▸ **WHAT TO DO**
Only one stretch of the data below is needed. Output the lines from the one with "value of each" up to and including the one with "concepts. The pathway", exactly as they stand.

==============================

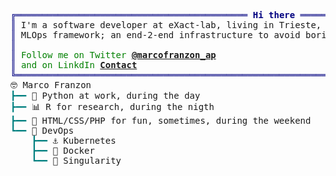 <pre style="font-family:Menlo,'DejaVu Sans Mono',consolas,'Courier New',monospace"><span style="color: #000080; text-decoration-color: #000080">╔════════════════════════════════════════════ </span><span style="color: #000080; text-decoration-color: #000080; font-weight: bold">Hi there</span><span style="color: #000080; text-decoration-color: #000080"> ════════════════════════════════════════════╗</span>
<span style="color: #000080; text-decoration-color: #000080">║</span> I'm a software developer at eXact-lab, living in Trieste, Italy. I am currently working on a new <span style="color: #000080; text-decoration-color: #000080">║</span>
<span style="color: #000080; text-decoration-color: #000080">║</span> MLOps framework; an end-2-end infrastructure to avoid boring DevOps.                             <span style="color: #000080; text-decoration-color: #000080">║</span>
<span style="color: #000080; text-decoration-color: #000080">║</span>                                                                                                  <span style="color: #000080; text-decoration-color: #000080">║</span>
<span style="color: #000080; text-decoration-color: #000080">║</span> <span style="color: #008000; text-decoration-color: #008000">Follow me on Twitter </span><span style="color: #008000; text-decoration-color: #008000; font-weight: bold"><a href="https://twitter.com/marcofranzon_ap">@marcofranzon_ap</a></span>                                                            <span style="color: #000080; text-decoration-color: #000080">║</span>
<span style="color: #000080; text-decoration-color: #000080">║</span> <span style="color: #008000; text-decoration-color: #008000">and on LinkdIn </span><span style="color: #008000; text-decoration-color: #008000; font-weight: bold"><a href="https://www.linkedin.com/in/marco-franzon/">Contact</a></span>                                                                           <span style="color: #000080; text-decoration-color: #000080">║</span>
<span style="color: #000080; text-decoration-color: #000080">╚══════════════════════════════════════════════════════════════════════════════════════════════════╝</span>
🤓 Marco Franzon                                                                                    
<span style="color: #008080; text-decoration-color: #008080">┣━━ </span>🐍 Python at work, during the day                                                               
<span style="color: #008080; text-decoration-color: #008080">┣━━ </span>📊 R for research, during the nigth                                                             
<span style="color: #008080; text-decoration-color: #008080">┣━━ </span>🌈 HTML/CSS/PHP for fun, sometimes, during the weekend                                          
<span style="color: #008080; text-decoration-color: #008080">┗━━ </span>🔧 DevOps                                                                                       
<span style="color: #008080; text-decoration-color: #008080">    ┣━━ </span>⚓ Kubernetes                                                                               
<span style="color: #008080; text-decoration-color: #008080">    ┣━━ </span>🐳 Docker                                                                                   
<span style="color: #008080; text-decoration-color: #008080">    ┗━━ </span>🔗 Singularity                                                                              
</pre>

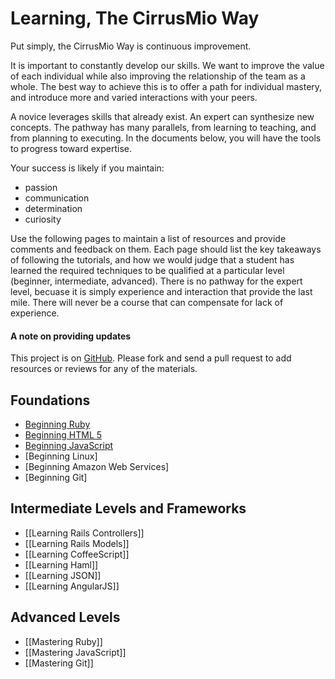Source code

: # Learning, The CirrusMio Way

Put simply, the CirrusMio Way is continuous improvement.

It is important to constantly develop our skills. We want to improve the
value of each individual while also improving the relationship of the team as a
whole. The best way to achieve this is to offer a path for individual mastery,
and introduce more and varied interactions with your peers.

A novice leverages skills that already exist. An expert can synthesize new
concepts. The pathway has many parallels, from learning to teaching, and from
planning to executing. In the documents below, you will have the tools to
progress toward expertise.

Your success is likely if you maintain:

* passion
* communication
* determination
* curiosity

Use the following pages to maintain a list of resources and provide comments and
feedback on them. Each page should list the key takeaways of following the
tutorials, and how we would judge that a student has learned the required
techniques to be qualified at a particular level (beginner, intermediate,
advanced). There is no pathway for the expert level, becuase it is simply
experience and interaction that provide the last mile. There will never be a
course that can compensate for lack of experience.

#### A note on providing updates

This project is on [GitHub][gh]. Please fork and send a pull request to add
resources or reviews for any of the materials.

## Foundations

* [Beginning Ruby][ruby]
* [Beginning HTML 5][html]
* [Beginning JavaScript][js]
* [Beginning Linux]
* [Beginning Amazon Web Services]
* [Beginning Git]

## Intermediate Levels and Frameworks

* [[Learning Rails Controllers]]
* [[Learning Rails Models]]
* [[Learning CoffeeScript]]
* [[Learning Haml]]
* [[Learning JSON]]
* [[Learning AngularJS]]

## Advanced Levels

* [[Mastering Ruby]]
* [[Mastering JavaScript]]
* [[Mastering Git]]

[gh]: http://github.com/CirrusMio/learning-things
[ruby]: beginning-ruby.html
[html]: beginning-html5.html
[js]: beginning-javascript.html

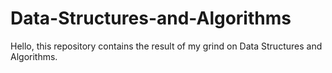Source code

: # Data-Structures-and-Algorithms
Hello, this repository contains the result of my grind on Data Structures and Algorithms.
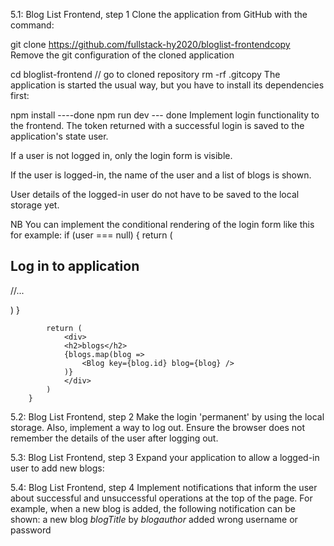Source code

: 5.1: Blog List Frontend, step 1
Clone the application from GitHub with the command:

git clone https://github.com/fullstack-hy2020/bloglist-frontendcopy
Remove the git configuration of the cloned application

cd bloglist-frontend   // go to cloned repository
rm -rf .gitcopy
The application is started the usual way, but you have to install its dependencies first:

npm install     ----done
npm run dev     --- done
Implement login functionality to the frontend. The token returned with a successful login is saved to the application's state user.

If a user is not logged in, only the login form is visible.

If the user is logged-in, the name of the user and a list of blogs is shown.

User details of the logged-in user do not have to be saved to the local storage yet.

NB You can implement the conditional rendering of the login form like this for example:
            if (user === null) {
                return (
                <div>
                    <h2>Log in to application</h2>
                    <form>
                    //...
                    </form>
                </div>
                )
            }

            return (
                <div>
                <h2>blogs</h2>
                {blogs.map(blog =>
                    <Blog key={blog.id} blog={blog} />
                )}
                </div>
            )
        }

5.2: Blog List Frontend, step 2
Make the login 'permanent' by using the local storage. Also, implement a way to log out.
Ensure the browser does not remember the details of the user after logging out.

5.3: Blog List Frontend, step 3
Expand your application to allow a logged-in user to add new blogs:

5.4: Blog List Frontend, step 4
Implement notifications that inform the user about successful and unsuccessful operations at the top of the page. For example, when a new blog is added, the following notification can be shown:
        a new blog  $blogTitle$ by $blog author$ added 
        wrong username or password


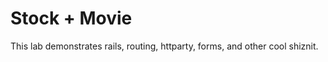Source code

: Stock + Movie
=============
This lab demonstrates rails, routing, httparty, forms, and other cool shiznit.


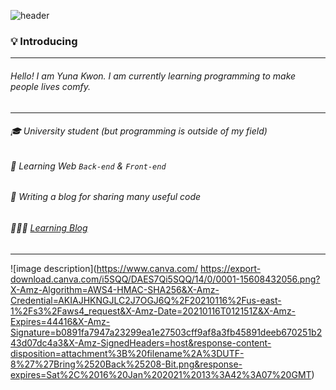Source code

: 
![header](https://capsule-render.vercel.app/api?type=soft&color=auto&height=150&section=header&text=Hi%20there!☺️&fontSize=50)

### 💡 Introducing

---

###### Hello!  I am Yuna Kwon. I am currently learning programming to make people lives comfy.
---
###### 🎓 University student (but programming is outside of my field)
###### 🌱 Learning Web `Back-end` & `Front-end`
###### 📝 Writing a blog for sharing many useful code

######  👩🏻‍💻 [Learning Blog](https://blog.naver.com/yunang1880)
---

![image description](https://www.canva.com/
https://export-download.canva.com/i5SQQ/DAES7Qi5SQQ/14/0/0001-15608432056.png?X-Amz-Algorithm=AWS4-HMAC-SHA256&X-Amz-Credential=AKIAJHKNGJLC2J7OGJ6Q%2F20210116%2Fus-east-1%2Fs3%2Faws4_request&X-Amz-Date=20210116T012151Z&X-Amz-Expires=44416&X-Amz-Signature=b0891fa7947a23299ea1e27503cff9af8a3fb45891deeb670251b243d07dc4a3&X-Amz-SignedHeaders=host&response-content-disposition=attachment%3B%20filename%2A%3DUTF-8%27%27Bring%2520Back%25208-Bit.png&response-expires=Sat%2C%2016%20Jan%202021%2013%3A42%3A07%20GMT)






<!--
**yuna1880/yuna1880** is a ✨ _special_ ✨ repository because its `README.md` (this file) appears on your GitHub profile.



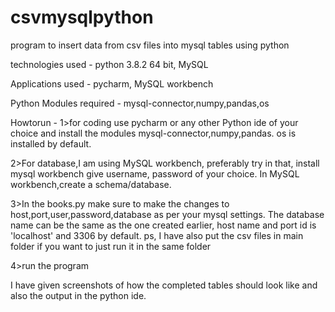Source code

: # csvmysqlpython
program to insert data from csv files into mysql tables using python

technologies used - python 3.8.2 64 bit, MySQL

Applications used - pycharm, MySQL workbench

Python Modules required - mysql-connector,numpy,pandas,os

Howtorun - 
1>for coding use pycharm or any other Python ide of your choice and install the modules mysql-connector,numpy,pandas. os is installed by default. 

2>For database,I am using MySQL workbench, preferably try in that, install mysql workbench give username, password of your choice. In MySQL workbench,create a schema/database. 

3>In the books.py make sure to make the changes to host,port,user,password,database as per your mysql settings. The database name can be the same as the one created earlier, host name and port id is 'localhost' and 3306 by default.
ps, I have also put the csv files in main folder if you want to just run it in the same folder

4>run the program

I have given screenshots of how the completed tables should look like and also the output in the python ide. 
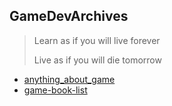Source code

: ## GameDevArchives
> Learn as if you will live forever
>
> Live as if you will die tomorrow

- [anything_about_game](https://github.com/killop/anything_about_game) 
- [game-book-list](https://github.com/killop/game-book-list)
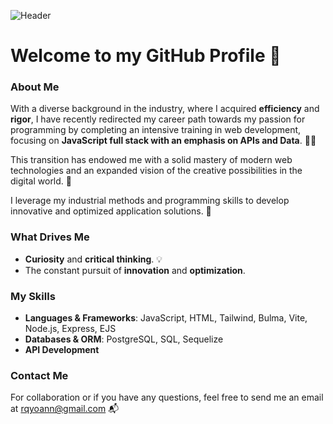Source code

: ![Header](github-header.png)

# Welcome to my GitHub Profile 👋

### About Me
With a diverse background in the industry, where I acquired **efficiency** and **rigor**, I have recently redirected my career path towards my passion for programming by completing an intensive training in web development, focusing on **JavaScript full stack with an emphasis on APIs and Data**. 👨‍💻

This transition has endowed me with a solid mastery of modern web technologies and an expanded vision of the creative possibilities in the digital world. 🧠

I leverage my industrial methods and programming skills to develop innovative and optimized application solutions. 🧰

### What Drives Me
- **Curiosity** and **critical thinking**. 💡
- The constant pursuit of **innovation** and **optimization**.

### My Skills
- **Languages & Frameworks**: JavaScript, HTML, Tailwind, Bulma, Vite, Node.js, Express, EJS
- **Databases & ORM**: PostgreSQL, SQL, Sequelize
- **API Development**

### Contact Me
For collaboration or if you have any questions, feel free to send me an email at [rqyoann@gmail.com](mailto:rqyoann@gmail.com) 📬
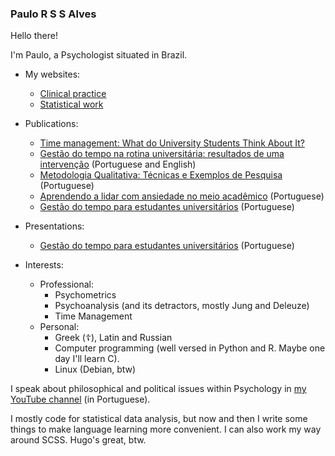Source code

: ### Paulo R S S Alves

Hello there!

I'm Paulo, a Psychologist situated in Brazil.

- My websites:
  - [Clinical practice](https://www.paulorssalves.com.br)
  - [Statistical work](https://academia.paulorssalves.com.br) 

- Publications:
  - [Time management: What do University Students Think About It?](https://www.researchgate.net/publication/372038295_Time_management_what_do_University_students_think_about_it)
  - [Gestão do tempo na rotina universitária: resultados de uma intervenção](https://doi.org/10.22235/cp.v17i2.2845) (Portuguese and English)
  - [Metodologia Qualitativa: Técnicas e Exemplos de Pesquisa](https://www.livrariadavila.com.br/metodologia-qualitativa--tecnicas-e-exemplos-de-pesquisa-821134/p) (Portuguese)
  - [Aprendendo a lidar com ansiedade no meio acadêmico](https://www.researchgate.net/publication/345311858_Aprendendo_a_lidar_com_a_Ansiedade_no_Ambiente_Academico) (Portuguese)
  - [Gestão do tempo para estudantes universitários](https://www.researchgate.net/publication/347116474_Gestao_do_Tempo_para_Estudantes_Universitarios) (Portuguese)
 
- Presentations:
  - [Gestão do tempo para estudantes universitários](https://www.youtube.com/watch?v=tTk3imn5JQc) (Portuguese)

- Interests:
  - Professional:  
    - Psychometrics
    - Psychoanalysis (and its detractors, mostly Jung and Deleuze)
    - Time Management
  - Personal: 
    - Greek (☦️), Latin and Russian
    - Computer programming (well versed in Python and R. Maybe one day I'll learn C).
    - Linux (Debian, btw)
 
I speak about philosophical and political issues within Psychology in [my YouTube channel](https://www.youtube.com/@paulorssalves) (in Portuguese).

I mostly code for statistical data analysis, but now and then I write some things to make language learning more convenient. I can also work my way around SCSS. Hugo's great, btw.
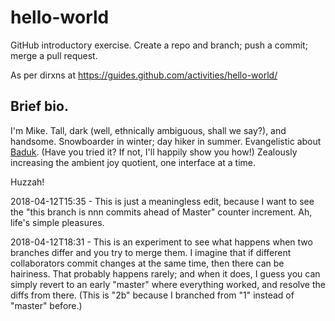 # hello-world
GitHub introductory exercise.  Create a repo and branch; push a commit; merge a pull request.

As per dirxns at https://guides.github.com/activities/hello-world/
## Brief bio.
I'm Mike.
Tall, dark (well, ethnically ambiguous, shall we say?), and handsome.
Snowboarder in winter; day hiker in summer.
Evangelistic about [Baduk](http://www.usgo.org/).  (Have you tried it?  If not, I'll happily show you how!)
Zealously increasing the ambient joy quotient, one interface at a time.

Huzzah!

2018-04-12T15:35 - This is just a meaningless edit, because I want to see the "this branch is nnn commits ahead of Master" counter increment.  Ah, life's simple pleasures.

2018-04-12T18:31 - This is an experiment to see what happens when two branches differ and you try to merge them.  I imagine that if different collaborators commit changes at the same time, then there can be hairiness.  That probably happens rarely; and when it does, I guess you can simply revert to an early "master" where everything worked, and resolve the diffs from there.  (This is "2b" because I branched from "1" instead of "master" before.)
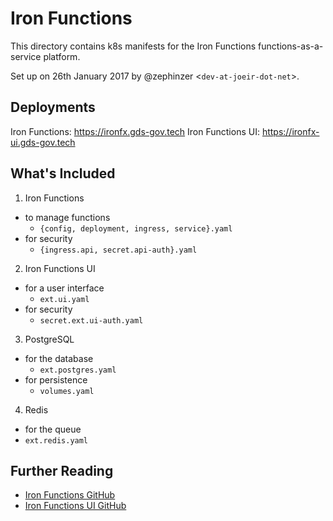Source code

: # Iron Functions
This directory contains k8s manifests for the Iron Functions functions-as-a-service platform.

Set up on 26th January 2017 by @zephinzer <`dev-at-joeir-dot-net`>.

## Deployments

Iron Functions: https://ironfx.gds-gov.tech
Iron Functions UI: https://ironfx-ui.gds-gov.tech

## What's Included

1. Iron Functions
  - to manage functions
    - `{config, deployment, ingress, service}.yaml`
  - for security
    - `{ingress.api, secret.api-auth}.yaml`
2. Iron Functions UI
  - for a user interface
    - `ext.ui.yaml`
  - for security
    - `secret.ext.ui-auth.yaml`
3. PostgreSQL
  - for the database
    - `ext.postgres.yaml`
  - for persistence
    - `volumes.yaml`
4. Redis
  - for the queue
  - `ext.redis.yaml`

## Further Reading
- [Iron Functions GitHub](https://github.com/iron-io/functions)
- [Iron Functions UI GitHub](https://github.com/iron-io/functions-ui)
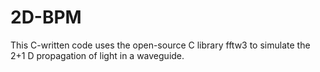 # 2D-BPM

This C-written code uses the open-source C library fftw3 to simulate the 2+1 D propagation of light in a waveguide.
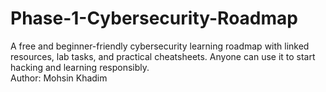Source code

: # Phase-1-Cybersecurity-Roadmap
A free and beginner-friendly cybersecurity learning roadmap with linked resources, lab tasks, and practical cheatsheets. Anyone can use it to start hacking and learning responsibly. <br>
Author: Mohsin Khadim
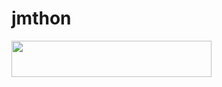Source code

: # jmthon

<p align="left"><a href="https://heroku.com/deploy?template=https://github.com/JMTHON-AR/mus"> <img src="https://img.shields.io/badge/Deploy%20To%20Heroku-purple?style=for-the-badge&logo=heroku" width="320" height="58.45"/></a></p>
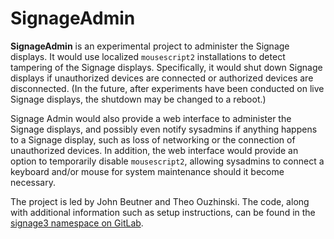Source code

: # SignageAdmin

**SignageAdmin** is an experimental project to administer the Signage displays.  It would use localized `mousescript2` installations to detect tampering of the Signage displays. Specifically, it would shut down Signage displays if unauthorized devices are connected or authorized devices are disconnected. \(In the future, after experiments have been conducted on live Signage displays, the shutdown may be changed to a reboot.\)

Signage Admin would also provide a web interface to administer the Signage displays, and possibly even notify sysadmins if anything happens to a Signage display, such as loss of networking or the connection of unauthorized devices. In addition, the web interface would provide an option to temporarily disable `mousescript2`, allowing sysadmins to connect a keyboard and/or mouse for system maintenance should it become necessary.

The project is led by John Beutner and Theo Ouzhinski.  The code, along with additional information such as setup instructions, can be found in the [signage3 namespace on GitLab](https://gitlab.tjhsst.edu/signage3). 

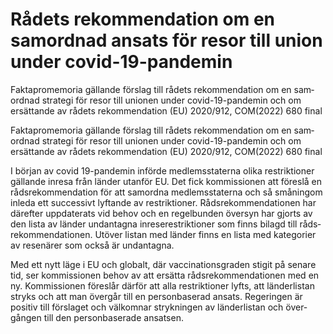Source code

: # Rådets rekommendation om en samordnad ansats för resor till union under covid-19-pandemin

Faktapromemoria gällande förslag till rådets rekom­mendation om en sam­ordnad strategi för resor till unionen under covid-19-pandemin och om ersät­tande av rådets rekom­mendation (EU) 2020/912, COM(2022) 680 final

Faktapromemoria gällande förslag till rådets rekom­mendation om en sam­ordnad strategi för resor till unionen under covid-19-pandemin och om ersät­tande av rådets rekom­mendation (EU) 2020/912, COM(2022) 680 final

I början av covid 19-pandemin införde medlems­staterna olika restrik­tioner gällande inresa från länder utanför EU. Det fick kom­missionen att föreslå en råds­rekom­menda­tion för att samordna medlems­staterna och så små­ningom inleda ett succes­sivt lyftande av restrik­tioner. Råds­rekom­menda­tionen har där­efter upp­daterats vid behov och en regel­bunden över­syn har gjorts av den lista av länder undan­tagna inrese­restrik­tioner som finns bilagd till råds­rekom­menda­tionen. Utöver listan med länder finns en lista med kate­gorier av resenärer som också är undan­tagna.

Med ett nytt läge i EU och globalt, där vaccina­tions­graden stigit på senare tid, ser kom­missionen behov av att ersätta råds­rekom­menda­tionen med en ny. Kom­missionen före­slår därför att alla restrik­tioner lyfts, att länder­listan stryks och att man övergår till en person­baserad ansats. Regeringen är positiv till förslaget och välkomnar strykningen av länder­listan och över­gången till den person­baserade ansatsen.
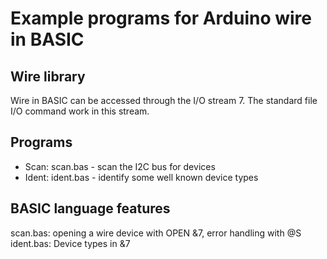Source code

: # Example programs for Arduino wire in BASIC 

## Wire library

Wire in BASIC can be accessed through the I/O stream 7. The standard file I/O command work in this stream. 

## Programs 

- Scan: scan.bas - scan the I2C bus for devices
- Ident: ident.bas - identify some well known device types


## BASIC language features

scan.bas: opening a wire device with OPEN &7, error handling with @S
ident.bas: Device types in &7

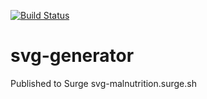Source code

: [![Build Status](https://travis-ci.org/jahredhope/svg-manipulator.svg?branch=master)](https://travis-ci.org/jahredhope/svg-manipulator)

# svg-generator

Published to Surge
svg-malnutrition.surge.sh
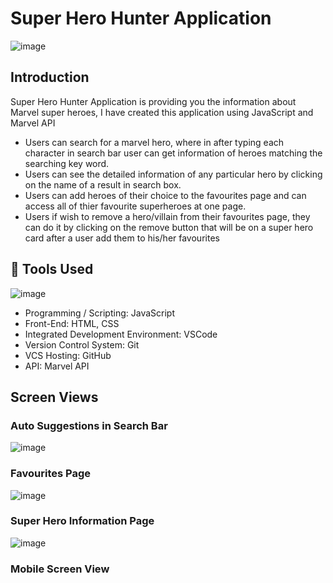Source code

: # Super Hero Hunter Application

![image](https://github.com/MohammadVazeerAliKhan/Super-Hero-Hunter/assets/119596941/41a45b12-9795-44f3-84fc-464a547dd1c7)


## Introduction
Super Hero Hunter Application is providing you the information about Marvel super heroes, I have created this application using JavaScript and Marvel API
* Users can search for a marvel hero, where in after typing each character in search bar user can get information of heroes matching the searching key word.
* Users can see the detailed information of any particular hero by clicking on the name of a result in search box.
* Users can add heroes of their choice to the favourites page and can access all of thier favourite superheroes at one page.
* Users if wish to remove a hero/villain from their favourites page, they can do it by clicking on the remove button that will be on a super hero card after a user add them to his/her favourites

## 🔨 Tools Used

![image](https://github.com/MohammadVazeerAliKhan/SuperHeroHunterApp/assets/119596941/a63cd8f7-873e-4c19-aacf-ee943d9d20e4)



* Programming / Scripting: JavaScript
* Front-End: HTML, CSS
* Integrated Development Environment: VSCode
* Version Control System: Git
* VCS Hosting: GitHub
* API: Marvel API


## Screen Views

### Auto Suggestions in Search Bar

![image](https://github.com/MohammadVazeerAliKhan/Super-Hero-Hunter/assets/119596941/cec10519-fc13-4b06-8d56-10c16c92e784)



### Favourites Page
![image](https://github.com/MohammadVazeerAliKhan/Super-Hero-Hunter/assets/119596941/7f707848-5237-4773-83aa-80bba7496502)



### Super Hero Information Page

![image](https://github.com/MohammadVazeerAliKhan/Super-Hero-Hunter/assets/119596941/c09eddcd-cb62-412a-ac13-a3a3e43f4c02)


  ### Mobile Screen View
  
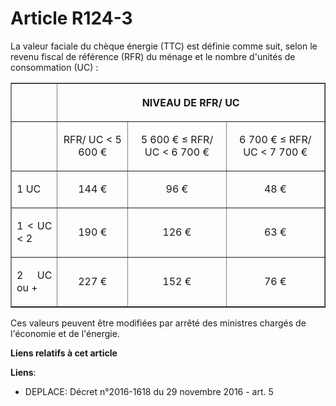 # Article R124-3

La  valeur faciale du chèque énergie (TTC) est définie comme suit, selon le  revenu fiscal de référence (RFR) du ménage et le
nombre d'unités de  consommation (UC) : 

<table border="1">
      <tbody>
        <tr>
          <th>

</th>
          <th colspan="3">

NIVEAU DE RFR/ UC 

</th>
        </tr>
        <tr>
          <td align="left">

</td>
          <td align="center">

RFR/ UC < 5 600 € 

</td>
          <td align="center">

5 600 € ≤ RFR/ UC < 6 700 € 

</td>
          <td align="center">

6 700 € ≤ RFR/ UC < 7 700 € 

</td>
        </tr>
        <tr>
          <td align="justify">

1 UC 

</td>
          <td align="center">

144 € 

</td>
          <td align="center">

96 € 

</td>
          <td align="center">

48 € 

</td>
        </tr>
        <tr>
          <td align="justify">

1 < UC < 2 

</td>
          <td align="center">

190 € 

</td>
          <td align="center">

126 € 

</td>
          <td align="center">

63 € 

</td>
        </tr>
        <tr>
          <td align="justify">

2 UC ou + 

</td>
          <td align="center">

227 € 

</td>
          <td align="center">

152 € 

</td>
          <td align="center">

76 € 

</td>
        </tr>
      </tbody>
    </table>

Ces valeurs peuvent être modifiées par arrêté des ministres chargés de l'économie et de l'énergie.

**Liens relatifs à cet article**

**Liens**:

  - DEPLACE: Décret n°2016-1618 du 29 novembre 2016 - art. 5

==============================

▸ **EXERCISE ANSWER**
value of each individual while also improving the relationship of the team as a
whole. The best way to achieve this is to offer a path for individual mastery,
and introduce more and varied interactions with your peers.

A novice leverages skills that already exist. An expert can synthesize new
concepts. The pathway has many parallels, from learning to teaching, and from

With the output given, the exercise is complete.